Doç. Dr. Sevda Yılmaz: “Meme kanserinde en sık görülen belirti, ele gelen kitlelerdir. Bu kitleler genellikle ağrısız, düzensiz kenarlı ve sert yapılıdır.
Ayrıca memede şişlik, asimetri, ciltte çöküntü veya portakal kabuğu görünümü, kızarıklık ya da yara, meme başının içeri çökmesi, areola çevresinde kaşıntı, memeden akıntı gelmesi ve koltuk altında şişlik gibi belirtiler de meme kanserinin habercisi olabilir. Ancak meme kanseri, belirtiler ortaya çıkmadan önce tarama yöntemleriyle tespit edilebilir.
Bu da erken tanı ve tedaviye erken başlanması açısından oldukça önemlidir. Ülkemizde, Sağlık Bakanlığı’nın yürüttüğü kanser tarama programları kapsamında meme kanseri taramaları da yer almaktadır. Bakanlığın önerilerine göre, 40–69 yaş arası kadınların iki yılda bir mamografi ile taranması gerekmektedir.
Bu taramalar, Aile Sağlığı Merkezleri (ASM) aracılığıyla yönlendirilerek, Kanser Erken Teşhis, Tarama ve Eğitim Merkezleri (KETEM) bünyesinde ücretsiz olarak yapılmaktadır. Mamografi sonucu şüpheli bulunan bireyler, meme cerrahisi ya da genel cerrahi polikliniklerine yönlendirilmektedir. Araştırmalar, mamografi ile yapılan taramaların meme kanserine bağlı ölümleri yüzde 20 oranında azalttığını göstermektedir.

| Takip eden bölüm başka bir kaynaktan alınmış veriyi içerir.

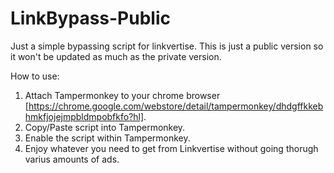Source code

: # LinkBypass-Public
Just a simple bypassing script for linkvertise. This is just a public version so it won't be updated as much as the private version.



How to use:
1. Attach Tampermonkey to your chrome browser [https://chrome.google.com/webstore/detail/tampermonkey/dhdgffkkebhmkfjojejmpbldmpobfkfo?hl].
2. Copy/Paste script into Tampermonkey.
3. Enable the script within Tampermonkey.
4. Enjoy whatever you need to get from Linkvertise without going thorugh varius amounts of ads.
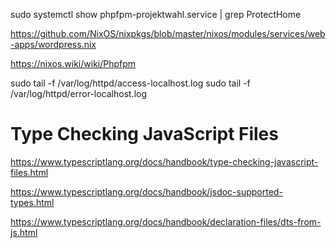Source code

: sudo systemctl show phpfpm-projektwahl.service | grep ProtectHome


https://github.com/NixOS/nixpkgs/blob/master/nixos/modules/services/web-apps/wordpress.nix



https://nixos.wiki/wiki/Phpfpm


sudo tail -f /var/log/httpd/access-localhost.log
sudo tail -f /var/log/httpd/error-localhost.log



# Type Checking JavaScript Files

https://www.typescriptlang.org/docs/handbook/type-checking-javascript-files.html

https://www.typescriptlang.org/docs/handbook/jsdoc-supported-types.html

https://www.typescriptlang.org/docs/handbook/declaration-files/dts-from-js.html
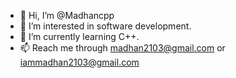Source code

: - 👋 Hi, I’m @Madhancpp
- 👀 I’m interested in software development.
- 🌱 I’m currently learning C++.
- 📫 Reach me through madhan2103@gmail.com or iammadhan2103@gmail.com

<!---
Madhancpp/Madhancpp is a ✨ special ✨ repository because its `README.md` (this file) appears on your GitHub profile.
You can click the Preview link to take a look at your changes.
--->

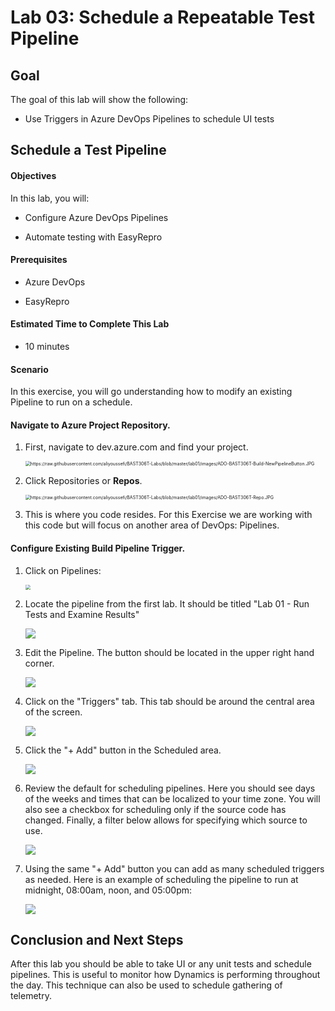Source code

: # Lab 03: Schedule a Repeatable Test Pipeline

## Goal

The goal of this lab will show the following:

* Use Triggers in Azure DevOps Pipelines to schedule UI tests

## Schedule a Test Pipeline

#### Objectives

In this lab, you will:

 * Configure Azure DevOps Pipelines

 * Automate testing with EasyRepro

#### Prerequisites

 * Azure DevOps

 * EasyRepro

#### Estimated Time to Complete This Lab

 * 10 minutes

#### Scenario

In this exercise, you will go understanding how to modify an existing Pipeline to run on a schedule.

#### **Navigate to Azure Project Repository.**

1. First, navigate to dev.azure.com and find your project.      

     <img src="https://raw.githubusercontent.com/aliyoussefi/BAST306T-Labs/master/lab01/images/ADO-BAST306T-Project.JPG" alt="https://raw.githubusercontent.com/aliyoussefi/BAST306T-Labs/blob/master/lab01/images/ADO-BAST306T-Build-NewPipelineButton.JPG" style="zoom:50%;" />

1. Click Repositories or **Repos**.

 

     <img src="https://raw.githubusercontent.com/aliyoussefi/BAST306T-Labs/master/lab01/images/ADO-BAST306T-Repo.JPG" alt="https://raw.githubusercontent.com/aliyoussefi/BAST306T-Labs/blob/master/lab01/images/ADO-BAST306T-Repo.JPG" style="zoom:50%;" />

1. This is where you code resides. For this Exercise we are working with this code but will focus on another area of DevOps: Pipelines.

#### **Configure Existing Build Pipeline Trigger.**

1. Click on Pipelines:

     <img src="https://raw.githubusercontent.com/aliyoussefi/BAST306T-Labs/master/lab01/images/ADO-BAST306T-Build.JPG" style="zoom:50%;" />

1. Locate the pipeline from the first lab. It should be titled "Lab 01 - Run Tests and Examine Results"

     ![](https://raw.githubusercontent.com/aliyoussefi/BAST306T-Labs/master/lab03/images/ADO-Build-LocatePipeline.JPG)

1. Edit the Pipeline. The button should be located in the upper right hand corner.

     ![](https://raw.githubusercontent.com/aliyoussefi/BAST306T-Labs/master/lab03/images/ADO-BAST306T-Build-Queue-Lab01.JPG)

1. Click on the "Triggers" tab. This tab should be around the central area of the screen.

     ![](https://raw.githubusercontent.com/aliyoussefi/BAST306T-Labs/master/lab03/images/ADO-Build-Triggers-Tab.JPG)

1. Click the "+ Add" button in the Scheduled area.

     ![](https://raw.githubusercontent.com/aliyoussefi/BAST306T-Labs/master/lab03/images/ADO-Build-Triggers-Schedule-Add.JPG)

1. Review the default for scheduling pipelines. Here you should see days of the weeks and times that can be localized to your time zone. You will also see a checkbox for scheduling only if the source code has changed. Finally, a filter below allows for specifying which source to use.

     ![](https://raw.githubusercontent.com/aliyoussefi/BAST306T-Labs/master/lab03/images/ADO-Build-Triggers-Schedule-Default.JPG)

1. Using the same "+ Add" button you can add as many scheduled triggers as needed. Here is an example of scheduling the pipeline to run at midnight, 08:00am, noon, and 05:00pm:

     ![](https://raw.githubusercontent.com/aliyoussefi/BAST306T-Labs/master/lab03/images/ADO-Build-Triggers-Schedule-Customized.JPG)

## **Conclusion and Next Steps**

After this lab you should be able to take UI or any unit tests and schedule pipelines. This is useful to monitor how Dynamics is performing throughout the day. This technique can also be used to schedule gathering of telemetry.
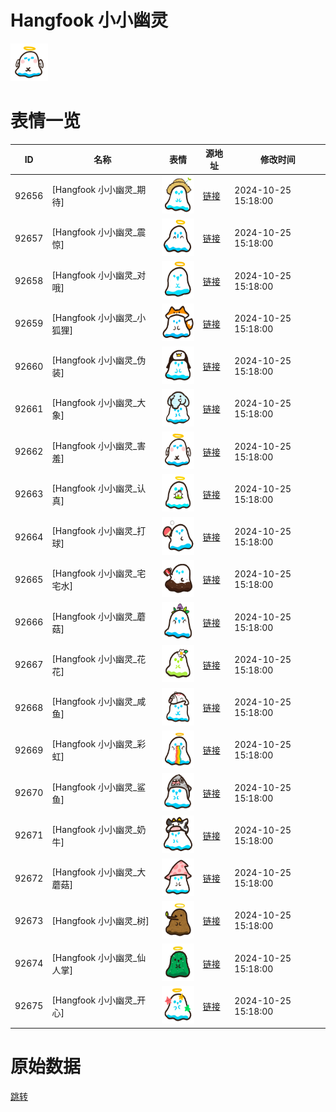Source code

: # Hangfook 小小幽灵

<img src="./cover.png" height="60" alt="cover" />

# 表情一览

|ID|名称|表情|源地址|修改时间|
|----|----|----|----|----|
|92656|[Hangfook 小小幽灵_期待]|<img src="./pic/092656_%5BHangfook 小小幽灵_期待%5D.png" height="60" alt="期待"/>|[链接](https://i0.hdslb.com/bfs/garb/22e509b17ceefc94944609c6350960fb81c23a3f.png)|2024-10-25 15:18:00|
|92657|[Hangfook 小小幽灵_震惊]|<img src="./pic/092657_%5BHangfook 小小幽灵_震惊%5D.png" height="60" alt="震惊"/>|[链接](https://i0.hdslb.com/bfs/garb/f232bdf4c4eca609de7e72e69449d1ca0d21d287.png)|2024-10-25 15:18:00|
|92658|[Hangfook 小小幽灵_对哦]|<img src="./pic/092658_%5BHangfook 小小幽灵_对哦%5D.png" height="60" alt="对哦"/>|[链接](https://i0.hdslb.com/bfs/garb/0a8225954ffe6c3e7632aaaa34311af242329827.png)|2024-10-25 15:18:00|
|92659|[Hangfook 小小幽灵_小狐狸]|<img src="./pic/092659_%5BHangfook 小小幽灵_小狐狸%5D.png" height="60" alt="小狐狸"/>|[链接](https://i0.hdslb.com/bfs/garb/c5464601b3874c9ce3fb4873283d025e24250b8a.png)|2024-10-25 15:18:00|
|92660|[Hangfook 小小幽灵_伪装]|<img src="./pic/092660_%5BHangfook 小小幽灵_伪装%5D.png" height="60" alt="伪装"/>|[链接](https://i0.hdslb.com/bfs/garb/f90c274aef3f27be547bf5006101232179c89b89.png)|2024-10-25 15:18:00|
|92661|[Hangfook 小小幽灵_大象]|<img src="./pic/092661_%5BHangfook 小小幽灵_大象%5D.png" height="60" alt="大象"/>|[链接](https://i0.hdslb.com/bfs/garb/7bd49ebba91f1e1f612ef05a12e1a7d094aac393.png)|2024-10-25 15:18:00|
|92662|[Hangfook 小小幽灵_害羞]|<img src="./pic/092662_%5BHangfook 小小幽灵_害羞%5D.png" height="60" alt="害羞"/>|[链接](https://i0.hdslb.com/bfs/garb/65c8fcd55216779697050b754359dae6809cc6ae.png)|2024-10-25 15:18:00|
|92663|[Hangfook 小小幽灵_认真]|<img src="./pic/092663_%5BHangfook 小小幽灵_认真%5D.png" height="60" alt="认真"/>|[链接](https://i0.hdslb.com/bfs/garb/74b0922f947d6a8f3b5f1755d062f9244ac53ddf.png)|2024-10-25 15:18:00|
|92664|[Hangfook 小小幽灵_打球]|<img src="./pic/092664_%5BHangfook 小小幽灵_打球%5D.png" height="60" alt="打球"/>|[链接](https://i0.hdslb.com/bfs/garb/4b0b62be79c683c2b9ddac84101c1e58846f44e8.png)|2024-10-25 15:18:00|
|92665|[Hangfook 小小幽灵_宅宅水]|<img src="./pic/092665_%5BHangfook 小小幽灵_宅宅水%5D.png" height="60" alt="宅宅水"/>|[链接](https://i0.hdslb.com/bfs/garb/832ea32399c06f824b822bb675e538f053f59e6e.png)|2024-10-25 15:18:00|
|92666|[Hangfook 小小幽灵_蘑菇]|<img src="./pic/092666_%5BHangfook 小小幽灵_蘑菇%5D.png" height="60" alt="蘑菇"/>|[链接](https://i0.hdslb.com/bfs/garb/9f9d4582f671be7273d31ea36f73d1cfd3180c77.png)|2024-10-25 15:18:00|
|92667|[Hangfook 小小幽灵_花花]|<img src="./pic/092667_%5BHangfook 小小幽灵_花花%5D.png" height="60" alt="花花"/>|[链接](https://i0.hdslb.com/bfs/garb/e4474115d9de5c103aec5667427a7f001699e68d.png)|2024-10-25 15:18:00|
|92668|[Hangfook 小小幽灵_咸鱼]|<img src="./pic/092668_%5BHangfook 小小幽灵_咸鱼%5D.png" height="60" alt="咸鱼"/>|[链接](https://i0.hdslb.com/bfs/garb/11e2363a1eacabf9874d3df99105772fea68472c.png)|2024-10-25 15:18:00|
|92669|[Hangfook 小小幽灵_彩虹]|<img src="./pic/092669_%5BHangfook 小小幽灵_彩虹%5D.png" height="60" alt="彩虹"/>|[链接](https://i0.hdslb.com/bfs/garb/40a10340fa127e91884282eec4a42e23df4b1347.png)|2024-10-25 15:18:00|
|92670|[Hangfook 小小幽灵_鲨鱼]|<img src="./pic/092670_%5BHangfook 小小幽灵_鲨鱼%5D.png" height="60" alt="鲨鱼"/>|[链接](https://i0.hdslb.com/bfs/garb/81a46827e7145a401e40adb2b840ce0ac1d744b8.png)|2024-10-25 15:18:00|
|92671|[Hangfook 小小幽灵_奶牛]|<img src="./pic/092671_%5BHangfook 小小幽灵_奶牛%5D.png" height="60" alt="奶牛"/>|[链接](https://i0.hdslb.com/bfs/garb/751683db544d78d8ebef2fa153a1620279eddfb5.png)|2024-10-25 15:18:00|
|92672|[Hangfook 小小幽灵_大蘑菇]|<img src="./pic/092672_%5BHangfook 小小幽灵_大蘑菇%5D.png" height="60" alt="大蘑菇"/>|[链接](https://i0.hdslb.com/bfs/garb/f2b72ce825a62ddef03b57990c0385f88a76300b.png)|2024-10-25 15:18:00|
|92673|[Hangfook 小小幽灵_树]|<img src="./pic/092673_%5BHangfook 小小幽灵_树%5D.png" height="60" alt="树"/>|[链接](https://i0.hdslb.com/bfs/garb/ed80f6a6bbecd07a2217e215b38d404cedfe33b8.png)|2024-10-25 15:18:00|
|92674|[Hangfook 小小幽灵_仙人掌]|<img src="./pic/092674_%5BHangfook 小小幽灵_仙人掌%5D.png" height="60" alt="仙人掌"/>|[链接](https://i0.hdslb.com/bfs/garb/c7a8fa5c1708e92f731513b871f357eab952aa20.png)|2024-10-25 15:18:00|
|92675|[Hangfook 小小幽灵_开心]|<img src="./pic/092675_%5BHangfook 小小幽灵_开心%5D.png" height="60" alt="开心"/>|[链接](https://i0.hdslb.com/bfs/garb/ab37488e553ed827fa3364c5dea43366c93670bb.png)|2024-10-25 15:18:00|

# 原始数据

[跳转](./raw.json)

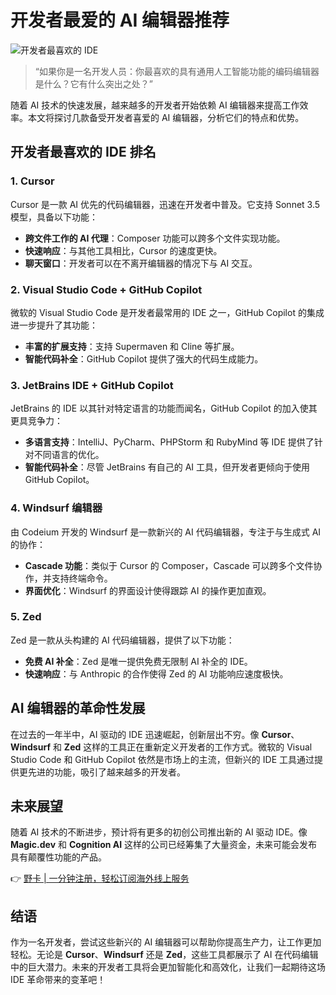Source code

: # 开发者最爱的 AI 编辑器推荐

![开发者最喜欢的 IDE](https://www.21cto.com/article/wechat/image?url=https://mmbiz.qpic.cn/mmbiz_jpg/X1wOHbVRDnzeXh8JBHpscIcuvbPiab2m0qAM6HWiapzjP7CZdjoaUs7pUgRMKu1CLag13LevhmC0Cqqict7iaxr3xA/640?wx_fmt=jpeg&amp;from=appmsg&amp;tp=webp&amp;wxfrom=5&amp;wx_lazy=1&amp;wx_co=1)

> “如果你是一名开发人员：你最喜欢的具有通用人工智能功能的编码编辑器是什么？它有什么突出之处？”

随着 AI 技术的快速发展，越来越多的开发者开始依赖 AI 编辑器来提高工作效率。本文将探讨几款备受开发者喜爱的 AI 编辑器，分析它们的特点和优势。

## 开发者最喜欢的 IDE 排名

### 1. **Cursor**
Cursor 是一款 AI 优先的代码编辑器，迅速在开发者中普及。它支持 Sonnet 3.5 模型，具备以下功能：
- **跨文件工作的 AI 代理**：Composer 功能可以跨多个文件实现功能。
- **快速响应**：与其他工具相比，Cursor 的速度更快。
- **聊天窗口**：开发者可以在不离开编辑器的情况下与 AI 交互。

### 2. **Visual Studio Code + GitHub Copilot**
微软的 Visual Studio Code 是开发者最常用的 IDE 之一，GitHub Copilot 的集成进一步提升了其功能：
- **丰富的扩展支持**：支持 Supermaven 和 Cline 等扩展。
- **智能代码补全**：GitHub Copilot 提供了强大的代码生成能力。

### 3. **JetBrains IDE + GitHub Copilot**
JetBrains 的 IDE 以其针对特定语言的功能而闻名，GitHub Copilot 的加入使其更具竞争力：
- **多语言支持**：IntelliJ、PyCharm、PHPStorm 和 RubyMind 等 IDE 提供了针对不同语言的优化。
- **智能代码补全**：尽管 JetBrains 有自己的 AI 工具，但开发者更倾向于使用 GitHub Copilot。

### 4. **Windsurf 编辑器**
由 Codeium 开发的 Windsurf 是一款新兴的 AI 代码编辑器，专注于与生成式 AI 的协作：
- **Cascade 功能**：类似于 Cursor 的 Composer，Cascade 可以跨多个文件协作，并支持终端命令。
- **界面优化**：Windsurf 的界面设计使得跟踪 AI 的操作更加直观。

### 5. **Zed**
Zed 是一款从头构建的 AI 代码编辑器，提供了以下功能：
- **免费 AI 补全**：Zed 是唯一提供免费无限制 AI 补全的 IDE。
- **快速响应**：与 Anthropic 的合作使得 Zed 的 AI 功能响应速度极快。

## AI 编辑器的革命性发展

在过去的一年半中，AI 驱动的 IDE 迅速崛起，创新层出不穷。像 **Cursor**、**Windsurf** 和 **Zed** 这样的工具正在重新定义开发者的工作方式。微软的 Visual Studio Code 和 GitHub Copilot 依然是市场上的主流，但新兴的 IDE 工具通过提供更先进的功能，吸引了越来越多的开发者。

## 未来展望

随着 AI 技术的不断进步，预计将有更多的初创公司推出新的 AI 驱动 IDE。像 **Magic.dev** 和 **Cognition AI** 这样的公司已经筹集了大量资金，未来可能会发布具有颠覆性功能的产品。

👉 [野卡 | 一分钟注册，轻松订阅海外线上服务](https://bbtdd.com/yeka)

## 结语

作为一名开发者，尝试这些新兴的 AI 编辑器可以帮助你提高生产力，让工作更加轻松。无论是 **Cursor**、**Windsurf** 还是 **Zed**，这些工具都展示了 AI 在代码编辑中的巨大潜力。未来的开发者工具将会更加智能化和高效化，让我们一起期待这场 IDE 革命带来的变革吧！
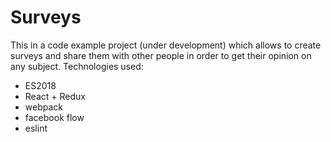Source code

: # Surveys
This in a code example project (under development) which allows to create surveys and share them with other people in order to get their opinion on any subject.
Technologies used:
- ES2018
- React + Redux
- webpack
- facebook flow
- eslint
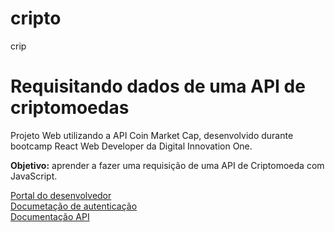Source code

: # cripto
crip
# Requisitando dados de uma API de criptomoedas
Projeto Web utilizando a API Coin Market Cap, desenvolvido durante bootcamp React Web Developer da Digital Innovation One.

**Objetivo:** aprender a fazer uma requisição de uma API de Criptomoeda com JavaScript.

[Portal do desenvolvedor](https://pro.coinmarketcap.com/account) <br>
[Documetação de autenticação](https://coinmarketcap.com/api/documentation/v1/#section/Authentication) <br>
[Documentação API](https://coinmarketcap.com/api/documentation/v1/#) <br>
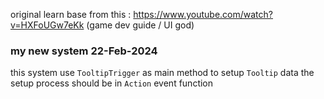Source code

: original learn base from this : https://www.youtube.com/watch?v=HXFoUGw7eKk (game dev guide / UI god)

### my new system 22-Feb-2024

this system use `TooltipTrigger` as main method to setup `Tooltip` data
the setup process should be in `Action` event function

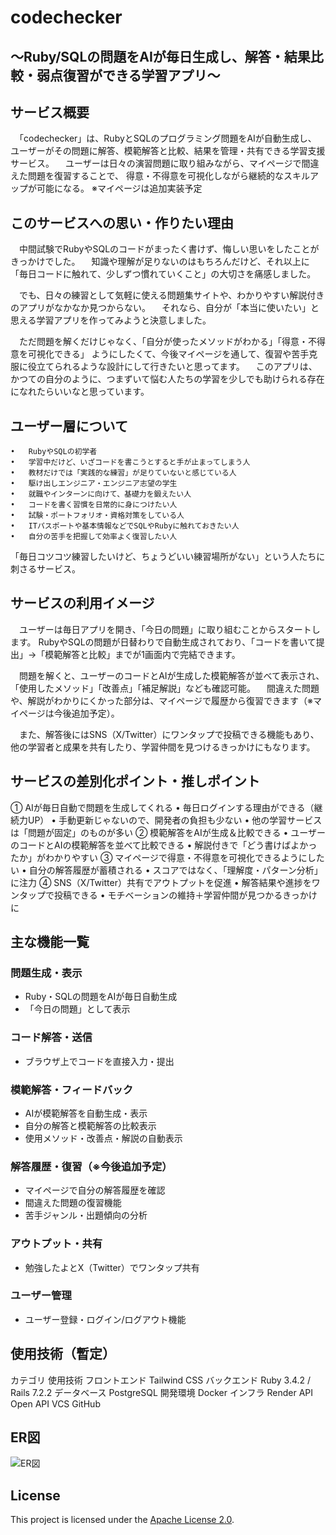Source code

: # codechecker

～Ruby/SQLの問題をAIが毎日生成し、解答・結果比較・弱点復習ができる学習アプリ～
---
## サービス概要

　「codechecker」は、RubyとSQLのプログラミング問題をAIが自動生成し、
ユーザーがその問題に解答、模範解答と比較、結果を管理・共有できる学習支援サービス。
　ユーザーは日々の演習問題に取り組みながら、マイページで間違えた問題を復習することで、
得意・不得意を可視化しながら継続的なスキルアップが可能になる。
※マイページは追加実装予定

## このサービスへの思い・作りたい理由

　中間試験でRubyやSQLのコードがまったく書けず、悔しい思いをしたことがきっかけでした。
　知識や理解が足りないのはもちろんだけど、それ以上に「毎日コードに触れて、少しずつ慣れていくこと」の大切さを痛感しました。

　でも、日々の練習として気軽に使える問題集サイトや、わかりやすい解説付きのアプリがなかなか見つからない。
　それなら、自分が「本当に使いたい」と思える学習アプリを作ってみようと決意しました。

　ただ問題を解くだけじゃなく、「自分が使ったメソッドがわかる」「得意・不得意を可視化できる」
ようにしたくて、今後マイページを通して、復習や苦手克服に役立てられるような設計にして行きたいと思ってます。
　このアプリは、かつての自分のように、つまずいて悩む人たちの学習を少しでも助けられる存在になれたらいいなと思っています。

## ユーザー層について

	•	RubyやSQLの初学者
	•	学習中だけど、いざコードを書こうとすると手が止まってしまう人
	•	教材だけでは「実践的な練習」が足りていないと感じている人
	•	駆け出しエンジニア・エンジニア志望の学生
	•	就職やインターンに向けて、基礎力を鍛えたい人
	•	コードを書く習慣を日常的に身につけたい人
	•	試験・ポートフォリオ・資格対策をしている人
	•	ITパスポートや基本情報などでSQLやRubyに触れておきたい人
	•	自分の苦手を把握して効率よく復習したい人
「毎日コツコツ練習したいけど、ちょうどいい練習場所がない」という人たちに刺さるサービス。

## サービスの利用イメージ

　ユーザーは毎日アプリを開き、「今日の問題」に取り組むことからスタートします。
RubyやSQLの問題が日替わりで自動生成されており、「コードを書いて提出」→「模範解答と比較」までが1画面内で完結できます。

　問題を解くと、ユーザーのコードとAIが生成した模範解答が並べて表示され、「使用したメソッド」「改善点」「補足解説」なども確認可能。
　間違えた問題や、解説がわかりにくかった部分は、マイページで履歴から復習できます（※マイページは今後追加予定）。

　また、解答後にはSNS（X/Twitter）にワンタップで投稿できる機能もあり、
他の学習者と成果を共有したり、学習仲間を見つけるきっかけにもなります。

## サービスの差別化ポイント・推しポイント

① AIが毎日自動で問題を生成してくれる
	•	毎日ログインする理由ができる（継続力UP）
	•	手動更新じゃないので、開発者の負担も少ない
	•	他の学習サービスは「問題が固定」のものが多い
② 模範解答をAIが生成＆比較できる
	•	ユーザーのコードとAIの模範解答を並べて比較できる
	•	解説付きで「どう書けばよかったか」がわかりやすい
③ マイページで得意・不得意を可視化できるようにしたい
	•	自分の解答履歴が蓄積される
	•	スコアではなく、「理解度・パターン分析」に注力
④ SNS（X/Twitter）共有でアウトプットを促進
	•	解答結果や進捗をワンタップで投稿できる
	•	モチベーションの維持＋学習仲間が見つかるきっかけに

## 主な機能一覧

### 問題生成・表示
- Ruby・SQLの問題をAIが毎日自動生成
- 「今日の問題」として表示

### コード解答・送信
- ブラウザ上でコードを直接入力・提出

### 模範解答・フィードバック
- AIが模範解答を自動生成・表示
- 自分の解答と模範解答の比較表示
- 使用メソッド・改善点・解説の自動表示

### 解答履歴・復習（※今後追加予定）
- マイページで自分の解答履歴を確認
- 間違えた問題の復習機能
- 苦手ジャンル・出題傾向の分析

### アウトプット・共有
- 勉強したよとX（Twitter）でワンタップ共有

### ユーザー管理
- ユーザー登録・ログイン/ログアウト機能

## 使用技術（暫定）

カテゴリ	使用技術
フロントエンド	Tailwind CSS
バックエンド	Ruby 3.4.2 / Rails 7.2.2
データベース	PostgreSQL
開発環境	Docker
インフラ	Render
API	Open API
VCS	GitHub

## ER図

![ER図](https://i.gyazo.com/f970184bb97b78330feb3efe949d4312.png)

## License

This project is licensed under the [Apache License 2.0](LICENSE).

KETEM’lerde ve hastane polikliniklerinde, meme kanseri farkındalığını artırmak amacıyla kadınlara kendi kendine meme muayenesi öğretilmekte ve uygulanması teşvik edilmektedir. Kendi kendine muayene, tarama ve tanı açısından sınırlı bir yöntem olsa da kişinin kendi vücudunu tanımasını sağlaması ve farkındalık oluşturması açısından önem taşımaktadır. Tarama amacıyla, 20–39 yaş arası kadınlara üç yılda bir, 40 yaş sonrası her yıl klinik meme muayenesi yapılması önerilmektedir.
Ayrıca, herhangi bir nedenle sağlık kuruluşuna başvuran kadınlarda da fırsatçı (catch-up) taramalar yapılmalıdır. Sonuç olarak; meme kanseri, kadınlar arasında en sık görülen ve erken teşhis ile yaşam süresinin önemli ölçüde uzadığı bir kanser türüdür. Toplumun meme kanseri konusunda bilinçlendirilmesi ve düzenli taramaların teşvik edilmesi, hastalığın erken evrede tespit edilmesi açısından büyük önem taşımaktadır.” şeklinde konuştu.